**WHAT THE EXERCISE ASKS:** Every entry below should be restated word for word, except for its images.

::: LISTED ENTRIES :::

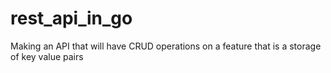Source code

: # rest_api_in_go
Making an  API that will have CRUD operations on a feature that is a storage of key value pairs
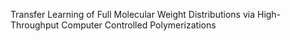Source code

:Transfer Learning of Full Molecular Weight Distributions via High-Throughput Computer Controlled Polymerizations
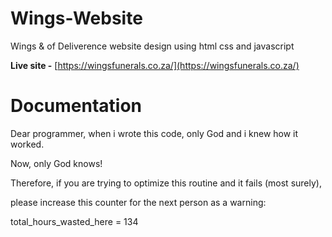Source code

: # Wings-Website
Wings &amp; of Deliverence website design using html css and javascript

**Live site -** [https://wingsfunerals.co.za/](https://wingsfunerals.co.za/)

# Documentation
Dear programmer, when i wrote this code, only God and i knew how it worked. 

Now, only God knows!

Therefore, if you are trying to optimize this routine and it fails (most surely),

please increase this counter for the next person as a warning:

total_hours_wasted_here = 134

:::

**WRITTEN SOLUTION:**
Source code

: # rest_api_in_go
Making an  API that will have CRUD operations on a feature that is a storage of key value pairs
Source code

:Transfer Learning of Full Molecular Weight Distributions via High-Throughput Computer Controlled Polymerizations
Source code

: # Wings-Website
Wings &amp; of Deliverence website design using html css and javascript

**Live site -** [https://wingsfunerals.co.za/](https://wingsfunerals.co.za/)

# Documentation
Dear programmer, when i wrote this code, only God and i knew how it worked. 

Now, only God knows!

Therefore, if you are trying to optimize this routine and it fails (most surely),

please increase this counter for the next person as a warning:

total_hours_wasted_here = 134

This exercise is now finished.